• WHAT THIS TASK INVOLVES: Below are the records; count how many of their lines carry "malfunction" and give only the number.

• DATA:

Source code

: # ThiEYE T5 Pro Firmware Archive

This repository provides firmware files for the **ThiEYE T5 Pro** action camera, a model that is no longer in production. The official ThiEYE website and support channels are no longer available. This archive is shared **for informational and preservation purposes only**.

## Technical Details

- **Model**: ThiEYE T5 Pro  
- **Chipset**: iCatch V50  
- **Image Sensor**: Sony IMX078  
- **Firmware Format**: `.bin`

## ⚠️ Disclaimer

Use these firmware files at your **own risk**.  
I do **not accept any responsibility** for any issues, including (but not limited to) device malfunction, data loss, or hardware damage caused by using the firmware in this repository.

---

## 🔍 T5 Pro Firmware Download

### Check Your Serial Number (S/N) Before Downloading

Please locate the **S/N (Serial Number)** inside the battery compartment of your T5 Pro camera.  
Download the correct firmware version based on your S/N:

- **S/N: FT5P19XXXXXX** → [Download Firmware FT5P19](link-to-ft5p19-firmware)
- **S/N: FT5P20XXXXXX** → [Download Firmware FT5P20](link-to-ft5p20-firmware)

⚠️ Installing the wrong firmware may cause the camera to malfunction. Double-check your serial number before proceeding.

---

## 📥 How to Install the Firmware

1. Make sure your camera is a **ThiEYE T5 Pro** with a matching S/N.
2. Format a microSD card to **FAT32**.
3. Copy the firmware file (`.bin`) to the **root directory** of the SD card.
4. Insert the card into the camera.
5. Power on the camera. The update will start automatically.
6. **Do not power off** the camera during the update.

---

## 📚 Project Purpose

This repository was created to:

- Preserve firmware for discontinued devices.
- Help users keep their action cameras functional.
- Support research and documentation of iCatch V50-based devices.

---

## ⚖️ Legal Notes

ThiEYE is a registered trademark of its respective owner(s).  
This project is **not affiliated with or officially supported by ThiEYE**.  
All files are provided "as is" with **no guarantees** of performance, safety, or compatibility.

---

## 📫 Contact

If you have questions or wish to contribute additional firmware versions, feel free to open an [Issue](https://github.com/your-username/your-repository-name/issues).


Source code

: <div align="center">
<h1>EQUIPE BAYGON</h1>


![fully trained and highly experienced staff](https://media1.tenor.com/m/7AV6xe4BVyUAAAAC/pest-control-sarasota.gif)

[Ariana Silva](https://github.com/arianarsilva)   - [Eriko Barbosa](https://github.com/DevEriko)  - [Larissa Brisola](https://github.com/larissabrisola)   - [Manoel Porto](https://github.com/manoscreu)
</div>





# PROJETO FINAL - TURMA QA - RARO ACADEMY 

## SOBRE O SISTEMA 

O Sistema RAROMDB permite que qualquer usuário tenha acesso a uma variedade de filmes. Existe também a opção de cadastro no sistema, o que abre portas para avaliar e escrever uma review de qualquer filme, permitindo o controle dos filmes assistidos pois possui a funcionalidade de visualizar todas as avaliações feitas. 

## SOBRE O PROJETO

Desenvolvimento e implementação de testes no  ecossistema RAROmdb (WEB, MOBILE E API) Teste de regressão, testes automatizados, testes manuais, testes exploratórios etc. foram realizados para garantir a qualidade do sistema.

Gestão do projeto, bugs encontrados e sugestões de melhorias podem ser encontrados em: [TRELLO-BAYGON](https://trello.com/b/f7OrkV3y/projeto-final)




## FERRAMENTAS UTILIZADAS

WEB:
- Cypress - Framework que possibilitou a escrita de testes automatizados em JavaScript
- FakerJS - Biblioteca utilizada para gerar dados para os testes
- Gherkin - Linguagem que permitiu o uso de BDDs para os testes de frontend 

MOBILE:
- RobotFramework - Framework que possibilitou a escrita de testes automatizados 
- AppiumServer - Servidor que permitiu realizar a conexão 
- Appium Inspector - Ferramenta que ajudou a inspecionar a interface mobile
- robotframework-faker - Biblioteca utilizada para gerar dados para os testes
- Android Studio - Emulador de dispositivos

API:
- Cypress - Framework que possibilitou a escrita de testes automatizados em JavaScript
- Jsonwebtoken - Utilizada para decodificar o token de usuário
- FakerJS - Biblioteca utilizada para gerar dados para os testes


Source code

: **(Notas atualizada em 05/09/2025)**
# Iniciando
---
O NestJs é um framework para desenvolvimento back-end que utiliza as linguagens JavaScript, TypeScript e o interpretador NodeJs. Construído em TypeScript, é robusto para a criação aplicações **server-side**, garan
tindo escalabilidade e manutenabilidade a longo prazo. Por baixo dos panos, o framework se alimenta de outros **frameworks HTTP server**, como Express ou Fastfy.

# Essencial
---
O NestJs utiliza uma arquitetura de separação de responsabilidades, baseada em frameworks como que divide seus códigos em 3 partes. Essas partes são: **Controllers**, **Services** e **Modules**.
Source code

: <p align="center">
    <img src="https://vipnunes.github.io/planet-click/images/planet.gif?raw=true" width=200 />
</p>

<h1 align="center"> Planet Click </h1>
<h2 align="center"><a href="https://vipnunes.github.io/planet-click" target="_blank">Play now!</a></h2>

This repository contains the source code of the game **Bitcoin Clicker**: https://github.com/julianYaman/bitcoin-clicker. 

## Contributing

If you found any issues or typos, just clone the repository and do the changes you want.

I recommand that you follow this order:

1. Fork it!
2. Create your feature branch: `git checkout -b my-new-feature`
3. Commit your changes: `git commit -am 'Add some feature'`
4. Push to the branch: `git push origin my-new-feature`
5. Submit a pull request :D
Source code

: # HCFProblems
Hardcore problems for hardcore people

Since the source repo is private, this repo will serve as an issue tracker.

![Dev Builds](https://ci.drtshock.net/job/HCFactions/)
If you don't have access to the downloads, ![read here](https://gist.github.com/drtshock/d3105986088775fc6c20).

• SOLUTION FOR THIS EXERCISE: 2